Dear Frankie, Month 3

Dear Frankie,

Friday just gone you became 1/4 year old, by Jove. Yeah cuteness this and yeah beautiful that. Yesterday your mother cooked us a great roast pork and we really could have substituted that meat by popping you in that oven instead, you’re so edible. Crikey me, you overwhelm us. You’re vital stats as they stand:

Height: 61cms
Weight: 5.58kg
Eye colour: Prussian blue
Hair colour: Brown waning to light brown
Smile: Killer

I’m so sorry to have to let you know this but we’re getting a lot of people tell us that you look very much like me. What, that vacant, slightly podgy look? And insult to injury: there’s a chance you’ve inherited my left-handedness. Over the past month you’ve been learning to locate your mouth, so you’re spending less time poking yourself in the eye and more time hitting the jackpot with your left thumb. But maybe you’re cack-ambidextrous-handed though because I just got off the phone to your Ma who said that you were lying on the bed with both thumbs in your mouth.

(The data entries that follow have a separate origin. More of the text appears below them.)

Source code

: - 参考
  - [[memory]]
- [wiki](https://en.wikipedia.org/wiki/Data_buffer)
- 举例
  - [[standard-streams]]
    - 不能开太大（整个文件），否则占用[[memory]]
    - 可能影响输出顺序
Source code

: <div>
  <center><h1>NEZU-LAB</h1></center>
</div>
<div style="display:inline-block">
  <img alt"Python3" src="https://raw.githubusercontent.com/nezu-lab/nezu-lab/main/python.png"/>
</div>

In fact, you’re becoming more orally fixated as the days roll on. You’re going to have to learn that when we go to kiss you, it’s wrong to try and slip your tongue in my or Mummy’s mouth. In a similar trend and following on from your regular puking on us, the other day as we were getting into the bath you treated me to a golden shower. Now, I love you Frankie, just not in that way.

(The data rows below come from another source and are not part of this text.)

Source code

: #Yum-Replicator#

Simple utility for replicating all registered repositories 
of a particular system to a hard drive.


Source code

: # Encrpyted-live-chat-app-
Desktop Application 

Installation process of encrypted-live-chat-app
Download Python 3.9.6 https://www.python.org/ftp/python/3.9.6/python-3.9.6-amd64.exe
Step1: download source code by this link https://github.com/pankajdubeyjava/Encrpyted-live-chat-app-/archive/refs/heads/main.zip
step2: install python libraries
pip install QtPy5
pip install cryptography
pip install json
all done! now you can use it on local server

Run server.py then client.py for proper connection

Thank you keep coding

Since I last wrote, your first Christmas and New Year’s have come and gone. You slept most of the way through xmas day, coincidentally falling asleep soon after I’d fed you a finger-tip of champagne. New Year’s was spent with your cheggers Auntie Em and Uncle Neil down in Brighthelmstone. We’re very excited about Emmah’s news, you’ll (your imminent cousin and you) even be in the same academic year. It’s just a shame their littl’n won’t be in the higher streamed sets with you.

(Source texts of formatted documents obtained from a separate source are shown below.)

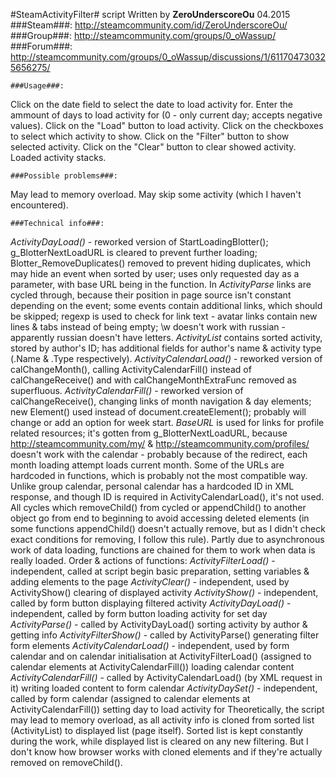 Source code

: #SteamActivityFilter# script
Written by **ZeroUnderscoreOu**
04.2015
	###Steam###:
http://steamcommunity.com/id/ZeroUnderscoreOu/
	###Group###:
http://steamcommunity.com/groups/0_oWassup/
	###Forum###:
http://steamcommunity.com/groups/0_oWassup/discussions/1/611704730325656275/

	###Usage###:
Click on the date field to select the date to load activity for.
Enter the ammount of days to load activity for (0 - only current day; accepts negative values).
Click on the "Load" button to load activity.
Click on the checkboxes to select which activity to show.
Click on the "Filter" button to show selected activity.
Click on the "Clear" button to clear showed activity.
Loaded activity stacks.

	###Possible problems###:
May lead to memory overload.
May skip some activity (which I haven't encountered).



	###Technical info###:
*ActivityDayLoad()* - reworked version of StartLoadingBlotter(); g_BlotterNextLoadURL is cleared to prevent further loading; Blotter_RemoveDuplicates() removed to prevent hiding duplicates, which may hide an event when sorted by user; uses only requested day as a parameter, with base URL being in the function.
In *ActivityParse* links are cycled through, because their position in page source isn't constant depending on the event; some events contain additional links, which should be skipped; regexp is used to check for link text - avatar links contain new lines & tabs instead of being empty; \w doesn't work with russian - apparently russian doesn't have letters.
*ActivityList* contains sorted activity, stored by author's ID; has additional fields for author's name & activity type (.Name & .Type respectively).
*ActivityCalendarLoad()* - reworked version of calChangeMonth(), calling ActivityCalendarFill() instead of calChangeReceive() and with calChangeMonthExtraFunc removed as superfluous.
*ActivityCalendarFill()* - reworked version of calChangeReceive(), changing links of month navigation & day elements; new Element() used instead of document.createElement(); probably will change or add an option for week start.
*BaseURL* is used for links for profile related resources; it's gotten from g_BlotterNextLoadURL, because http://steamcommunity.com/my/ & http://steamcommunity.com/profiles/ doesn't work with the calendar - probably because of the redirect, each month loading attempt loads current month.
Some of the URLs are hardcoded in functions, which is probably not the most compatible way.
Unlike group calendar, personal calendar has a hardcoded ID in XML response, and though ID is required in ActivityCalendarLoad(), it's not used.
All cycles which removeChild() from cycled or appendChild() to another object go from end to beginning to avoid accessing deleted elements (in some functions appendChild() doesn't actually remove, but as I didn't check exact conditions for removing, I follow this rule).
Partly due to asynchronous work of data loading, functions are chained for them to work when data is really loaded.
Order & actions of functions:
	*ActivityFilterLoad()* - independent, called at script begin
		basic preparation, setting variables & adding elements to the page
	*ActivityClear()* - independent, used by ActivityShow()
		clearing of displayed activity
	*ActivityShow()* - independent, called by form button
		displaying filtered activity
	*ActivityDayLoad()* - independent, called by form button
		loading activity for set day
	*ActivityParse()* - called by ActivityDayLoad()
		sorting activity by author & getting info
	*ActivityFilterShow()* - called by ActivityParse()
		generating filter form elements
	*ActivityCalendarLoad()* - independent, used by form calendar and on calendar initialisation at ActivityFilterLoad() (assigned to calendar elements at ActivityCalendarFill())
		loading calendar content
	*ActivityCalendarFill()* - called by ActivityCalendarLoad() (by XML request in it)
		writing loaded content to form calendar
	*ActivityDaySet()* - independent, called by form calendar (assigned to calendar elements at ActivityCalendarFill())
		setting day to load activity for
Theoretically, the script may lead to memory overload, as all activity info is cloned from sorted list (ActivityList) to displayed list (page itself). Sorted list is kept constantly during the work, while displayed list is cleared on any new filtering. But I don't know how browser works with cloned elements and if they're actually removed on removeChild().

Last weekend we journeyed over to Cheltenham introduce you to your first suitor, the robust and rather gentlemanly Finn Harrison. You also met your Great Grandma who told you that “this would probably be the only time we’d meet”, which was cheery.

Leaving to go to work continues to be the worst part of my day. Especially if you’re lying there post-feed wrapped up on Mummy, is not easy. When you wake up, you’ll normally have a good stretch then roll into a ball just like a woodlouse protecting herself. Your waking day is mainly spent observing and drooling. And the amount you dribble now has become a bit torrential so your chin, neck and vest are constantly damp. You’re not far off being too big for your moses-like basket and there’s already a bag of your cast-off clothes. Sometimes you look more like a little lady now and less of a baby.

Night times after you’ve just been laid down, your beautiful mother and I will lie in bed, biting our fists to stifle the giggles. Your legs are up at right angles so we can see only them above the parapet of your pit whilst you slurp, suck, blurt and fart away. Last night I read you a story about a rabbit, a cat and a dog. I thought you’d appreciate me doing impressions of the sounds they make. I’m sorry that I made you jump so that you starting crying when I barked like the dog. Naughty doggy.
Everyone remarks upon your electric hairdo and then how easygoing, quiet and well-behaved you are. But you are Frankie, you’ve really hit the nail on the head. Surely babies aren’t supposed to be this good.